(Entries taken from a collection)
────────
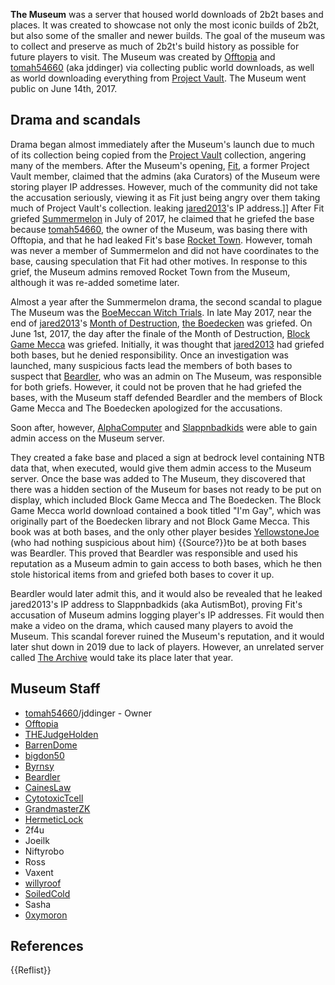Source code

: **The Museum** was a server that housed world downloads of 2b2t bases and places. It was created to showcase not only the most iconic builds of 2b2t, but also some of the smaller and newer builds. The goal of the museum was to collect and preserve as much of 2b2t's build history as possible for future players to visit. The Museum was created by [Offtopia](https://2b2t.miraheze.org/wiki/Offtopia) and [tomah54660](https://2b2t.miraheze.org/wiki/tomah54660) (aka jddinger) via collecting public world downloads, as well as world downloading everything from [Project Vault](https://2b2t.miraheze.org/wiki/Project_Vault). The Museum went public on June 14th, 2017.
## Drama and scandals
Drama began almost immediately after the Museum's launch due to much of its collection being copied from the [Project Vault](https://2b2t.miraheze.org/wiki/Project_Vault) collection, angering many of the members. After the Museum's opening, [Fit](https://2b2t.miraheze.org/wiki/Fit), a former Project Vault member, claimed that the admins (aka Curators) of the Museum were storing player IP addresses. However, much of the community did not take the accusation seriously, viewing it as Fit just being angry over them taking much of Project Vault's collection.
 leaking [jared2013](https://2b2t.miraheze.org/wiki/jared2013)'s IP address.]]
After Fit griefed [Summermelon](https://2b2t.miraheze.org/wiki/Summermelon) in July of 2017, he claimed that he griefed the base because [tomah54660](https://2b2t.miraheze.org/wiki/tomah54660), the owner of the Museum, was basing there with Offtopia, and that he had leaked Fit's base [Rocket Town](https://2b2t.miraheze.org/wiki/Rocket_Town). However, tomah was never a member of Summermelon and did not have coordinates to the base, causing speculation that Fit had other motives. In response to this grief, the Museum admins removed Rocket Town from the Museum, although it was re-added sometime later.

Almost a year after the Summermelon drama, the second scandal to plague The Museum was the [BoeMeccan Witch Trials](https://2b2t.miraheze.org/wiki/BoeMeccan_Witch_Trials). In late May 2017, near the end of [jared2013](https://2b2t.miraheze.org/wiki/jared2013)'s [Month of Destruction](https://2b2t.miraheze.org/wiki/Month_of_Destruction), [the Boedecken](https://2b2t.miraheze.org/wiki/the_Boedecken) was griefed. On June 1st, 2017, the day after the finale of the Month of Destruction, [Block Game Mecca](https://2b2t.miraheze.org/wiki/Block_Game_Mecca) was griefed. Initially, it was thought that [jared2013](https://2b2t.miraheze.org/wiki/jared2013) had griefed both bases, but he denied responsibility. Once an investigation was launched, many suspicious facts lead the members of both bases to suspect that [Beardler](https://2b2t.miraheze.org/wiki/Beardler), who was an admin on The Museum, was responsible for both griefs. However, it could not be proven that he had griefed the bases, with the Museum staff defended Beardler and the members of Block Game Mecca and The Boedecken apologized for the accusations.

Soon after, however, [AlphaComputer](https://2b2t.miraheze.org/wiki/AlphaComputer) and [Slappnbadkids](https://2b2t.miraheze.org/wiki/Slappnbadkids) were able to gain admin access on the Museum server.

They created a fake base and placed a sign at bedrock level containing NTB data that, when executed, would give them admin access to the Museum server. Once the base was added to The Museum, they discovered that there was a hidden section of the Museum for bases not ready to be put on display, which included Block Game Mecca and The Boedecken. The Block Game Mecca world download contained a book titled "I'm Gay", which was originally part of the Boedecken library and not Block Game Mecca. This book was at both bases, and the only other player besides [YellowstoneJoe](https://2b2t.miraheze.org/wiki/YellowstoneJoe) (who had nothing suspicious about him) {{Source?}}to be at both bases was Beardler. This proved that Beardler was responsible and used his reputation as a Museum admin to gain access to both bases, which he then stole historical items from and griefed both bases to cover it up.

Beardler would later admit this, and it would also be revealed that he leaked jared2013's IP address to Slappnbadkids (aka AutismBot), proving Fit's accusation of Museum admins logging player's IP addresses. Fit would then make a video on the drama, which caused many players to avoid the Museum. This scandal forever ruined the Museum's reputation, and it would later shut down in 2019 due to lack of players. However, an unrelated server called [The Archive](https://2b2t.miraheze.org/wiki/The_Archive_(server)) would take its place later that year.

## Museum Staff
* [tomah54660](https://2b2t.miraheze.org/wiki/tomah54660)/jddinger - Owner
* [Offtopia](https://2b2t.miraheze.org/wiki/Offtopia)
* [THEJudgeHolden](https://2b2t.miraheze.org/wiki/THEJudgeHolden)
* [BarrenDome](https://2b2t.miraheze.org/wiki/BarrenDome)
* [bigdon50](https://2b2t.miraheze.org/wiki/bigdon50)
* [Byrnsy](https://2b2t.miraheze.org/wiki/Byrnsy)
* [Beardler](https://2b2t.miraheze.org/wiki/Beardler)
* [CainesLaw](https://2b2t.miraheze.org/wiki/CainesLaw)
* [CytotoxicTcell](https://2b2t.miraheze.org/wiki/CytotoxicTcell)
* [GrandmasterZK](https://2b2t.miraheze.org/wiki/GrandmasterZK)
* [HermeticLock](https://2b2t.miraheze.org/wiki/HermeticLock)
* 2f4u
* Joeilk
* Niftyrobo
* Ross
* Vaxent
* [willyroof](https://2b2t.miraheze.org/wiki/willyroof)
* [SoiledCold](https://2b2t.miraheze.org/wiki/SoiledCold)
* Sasha
* [0xymoron](https://2b2t.miraheze.org/wiki/0xymoron)

## References
{{Reflist}}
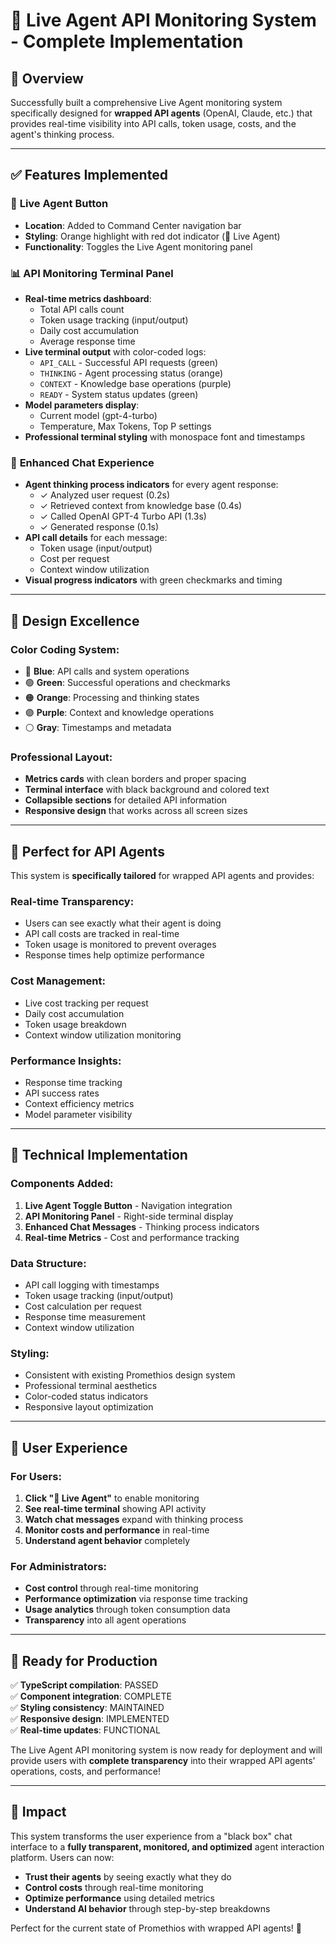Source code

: # 🔴 Live Agent API Monitoring System - Complete Implementation

## 🎯 **Overview**
Successfully built a comprehensive Live Agent monitoring system specifically designed for **wrapped API agents** (OpenAI, Claude, etc.) that provides real-time visibility into API calls, token usage, costs, and the agent's thinking process.

---

## ✅ **Features Implemented**

### 🔴 **Live Agent Button**
- **Location**: Added to Command Center navigation bar
- **Styling**: Orange highlight with red dot indicator (🔴 Live Agent)
- **Functionality**: Toggles the Live Agent monitoring panel

### 📊 **API Monitoring Terminal Panel**
- **Real-time metrics dashboard**:
  - Total API calls count
  - Token usage tracking (input/output)
  - Daily cost accumulation
  - Average response time
- **Live terminal output** with color-coded logs:
  - `API_CALL` - Successful API requests (green)
  - `THINKING` - Agent processing status (orange)
  - `CONTEXT` - Knowledge base operations (purple)
  - `READY` - System status updates (green)
- **Model parameters display**:
  - Current model (gpt-4-turbo)
  - Temperature, Max Tokens, Top P settings
- **Professional terminal styling** with monospace font and timestamps

### 💬 **Enhanced Chat Experience**
- **Agent thinking process indicators** for every agent response:
  - ✓ Analyzed user request (0.2s)
  - ✓ Retrieved context from knowledge base (0.4s)
  - ✓ Called OpenAI GPT-4 Turbo API (1.3s)
  - ✓ Generated response (0.1s)
- **API call details** for each message:
  - Token usage (input/output)
  - Cost per request
  - Context window utilization
- **Visual progress indicators** with green checkmarks and timing

---

## 🎨 **Design Excellence**

### **Color Coding System**:
- 🔵 **Blue**: API calls and system operations
- 🟢 **Green**: Successful operations and checkmarks
- 🟠 **Orange**: Processing and thinking states
- 🟣 **Purple**: Context and knowledge operations
- ⚪ **Gray**: Timestamps and metadata

### **Professional Layout**:
- **Metrics cards** with clean borders and proper spacing
- **Terminal interface** with black background and colored text
- **Collapsible sections** for detailed API information
- **Responsive design** that works across all screen sizes

---

## 🚀 **Perfect for API Agents**

This system is **specifically tailored** for wrapped API agents and provides:

### **Real-time Transparency**:
- Users can see exactly what their agent is doing
- API call costs are tracked in real-time
- Token usage is monitored to prevent overages
- Response times help optimize performance

### **Cost Management**:
- Live cost tracking per request
- Daily cost accumulation
- Token usage breakdown
- Context window utilization monitoring

### **Performance Insights**:
- Response time tracking
- API success rates
- Context efficiency metrics
- Model parameter visibility

---

## 🔧 **Technical Implementation**

### **Components Added**:
1. **Live Agent Toggle Button** - Navigation integration
2. **API Monitoring Panel** - Right-side terminal display
3. **Enhanced Chat Messages** - Thinking process indicators
4. **Real-time Metrics** - Cost and performance tracking

### **Data Structure**:
- API call logging with timestamps
- Token usage tracking (input/output)
- Cost calculation per request
- Response time measurement
- Context window utilization

### **Styling**:
- Consistent with existing Promethios design system
- Professional terminal aesthetics
- Color-coded status indicators
- Responsive layout optimization

---

## 🎯 **User Experience**

### **For Users**:
1. **Click "🔴 Live Agent"** to enable monitoring
2. **See real-time terminal** showing API activity
3. **Watch chat messages** expand with thinking process
4. **Monitor costs and performance** in real-time
5. **Understand agent behavior** completely

### **For Administrators**:
- **Cost control** through real-time monitoring
- **Performance optimization** via response time tracking
- **Usage analytics** through token consumption data
- **Transparency** into all agent operations

---

## 🚀 **Ready for Production**

✅ **TypeScript compilation**: PASSED  
✅ **Component integration**: COMPLETE  
✅ **Styling consistency**: MAINTAINED  
✅ **Responsive design**: IMPLEMENTED  
✅ **Real-time updates**: FUNCTIONAL  

The Live Agent API monitoring system is now ready for deployment and will provide users with **complete transparency** into their wrapped API agents' operations, costs, and performance!

---

## 🎉 **Impact**

This system transforms the user experience from a "black box" chat interface to a **fully transparent, monitored, and optimized** agent interaction platform. Users can now:

- **Trust their agents** by seeing exactly what they do
- **Control costs** through real-time monitoring
- **Optimize performance** using detailed metrics
- **Understand AI behavior** through step-by-step breakdowns

Perfect for the current state of Promethios with wrapped API agents! 🚀

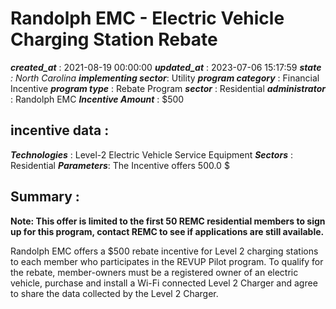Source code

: # Randolph EMC - Electric Vehicle Charging Station Rebate 
 ***created_at*** : 2021-08-19 00:00:00 
 ***updated_at*** : 2023-07-06 15:17:59 
 ***state** : North Carolina 
 **implementing sector***: Utility 
 ***program category*** : Financial Incentive 
 ***program type*** : Rebate Program 
 ***sector*** : Residential 
 ***administrator*** : Randolph EMC 
 ***Incentive Amount*** : $500

 
 ## incentive data : 
 ***Technologies*** : Level-2 Electric Vehicle Service Equipment 
 ***Sectors*** : Residential 
 ***Parameters***: The Incentive offers 500.0 $ 
 
 ## Summary : 
 **Note: This offer is limited to the first 50 REMC residential members to sign
up for this program, contact REMC to see if applications are still
available.**  

Randolph EMC offers a $500 rebate incentive for Level 2 charging stations to
each member who participates in the REVUP Pilot program. To qualify for the
rebate, member-owners must be a registered owner of an electric vehicle,
purchase and install a Wi-Fi connected Level 2 Charger and agree to share the
data collected by the Level 2 Charger.

 
 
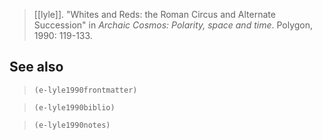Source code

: > [[lyle]]. "Whites and Reds: the Roman Circus and Alternate Succession" in *Archaic Cosmos: Polarity, space and time*. Polygon, 1990: 119-133.
## See also
> `(e-lyle1990frontmatter)`

> `(e-lyle1990biblio)`

> `(e-lyle1990notes)`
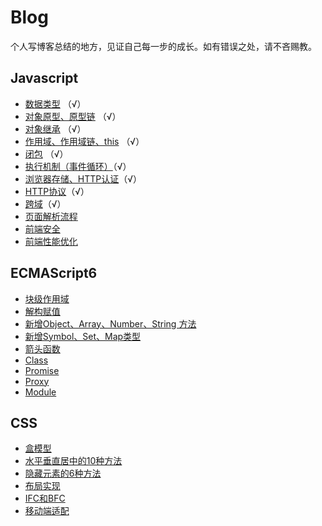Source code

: # Blog
个人写博客总结的地方，见证自己每一步的成长。如有错误之处，请不吝赐教。

## Javascript
- [数据类型](https://github.com/xxicao/Blog/blob/master/JavaScript/数据类型.md) （√）
- [对象原型、原型链](https://github.com/xxicao/Blog/blob/master/JavaScript/对象原型、原型链.md) （√）
- [对象继承](https://github.com/xxicao/Blog/blob/master/JavaScript/对象继承.md) （√）
- [作用域、作用域链、this](https://github.com/xxicao/Blog/blob/master/JavaScript/作用域、作用域链.md) （√）
- [闭包](https://github.com/xxicao/Blog/blob/master/JavaScript/闭包.md) （√）
- [执行机制（事件循环）](https://github.com/xxicao/Blog/blob/master/JavaScript/执行机制（事件循环）.md)（√）
- [浏览器存储、HTTP认证](https://github.com/xxicao/Blog/blob/master/JavaScript/浏览器存储.md)（√）
- [HTTP协议](https://github.com/xxicao/Blog/blob/master/JavaScript/HTTP协议.md)（√）
- [跨域](https://github.com/xxicao/Blog/blob/master/JavaScript/跨域.md)（√）
- [页面解析流程](https://github.com/xxicao/Blog/blob/master/JavaScript/页面解析流程.md)
- [前端安全](https://github.com/xxicao/Blog/blob/master/JavaScript/前端安全.md)
- [前端性能优化](https://github.com/xxicao/Blog/blob/master/JavaScript/前端性能优化.md)

## ECMAScript6
- [块级作用域](https://github.com/xxicao/Blog/blob/master/ECMAScript6/块级作用域.md)
- [解构赋值](https://github.com/xxicao/Blog/blob/master/ECMAScript6/解构赋值.md)
- [新增Object、Array、Number、String 方法](https://github.com/xxicao/Blog/blob/master/ECMAScript6/新增常用方法.md)
- [新增Symbol、Set、Map类型](https://github.com/xxicao/Blog/blob/master/ECMAScript6/新增数据类型.md)
- [箭头函数](https://github.com/xxicao/Blog/blob/master/ECMAScript6/箭头函数.md)
- [Class](https://github.com/xxicao/Blog/blob/master/ECMAScript6/Class.md)
- [Promise](https://github.com/xxicao/Blog/blob/master/ECMAScript6/Promise.md)
- [Proxy](https://github.com/xxicao/Blog/blob/master/ECMAScript6/Proxy.md)
- [Module](https://github.com/xxicao/Blog/blob/master/ECMAScript6/Module.md)

## CSS
- [盒模型](https://github.com/xxicao/Blog/blob/master/CSS/盒模型.md)
- [水平垂直居中的10种方法](https://github.com/xxicao/Blog/blob/master/CSS/水平垂直居中.md)
- [隐藏元素的6种方法](https://github.com/xxicao/Blog/blob/master/CSS/隐藏元素.md)
- [布局实现](https://github.com/xxicao/Blog/blob/master/CSS/布局实现.md)
- [IFC和BFC](https://github.com/xxicao/Blog/blob/master/CSS/IFC和BFC.md)
- [移动端适配](https://github.com/xxicao/Blog/blob/master/CSS/移动端适配.md)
────────
## TASK TO CARRY OUT
Among the records above, repeat exactly the line with "June 14th, 2017.", the line with "## Drama and scandals", and every line in between, and only those.

## TASK SOLUTION
: **The Museum** was a server that housed world downloads of 2b2t bases and places. It was created to showcase not only the most iconic builds of 2b2t, but also some of the smaller and newer builds. The goal of the museum was to collect and preserve as much of 2b2t's build history as possible for future players to visit. The Museum was created by [Offtopia](https://2b2t.miraheze.org/wiki/Offtopia) and [tomah54660](https://2b2t.miraheze.org/wiki/tomah54660) (aka jddinger) via collecting public world downloads, as well as world downloading everything from [Project Vault](https://2b2t.miraheze.org/wiki/Project_Vault). The Museum went public on June 14th, 2017.
## Drama and scandals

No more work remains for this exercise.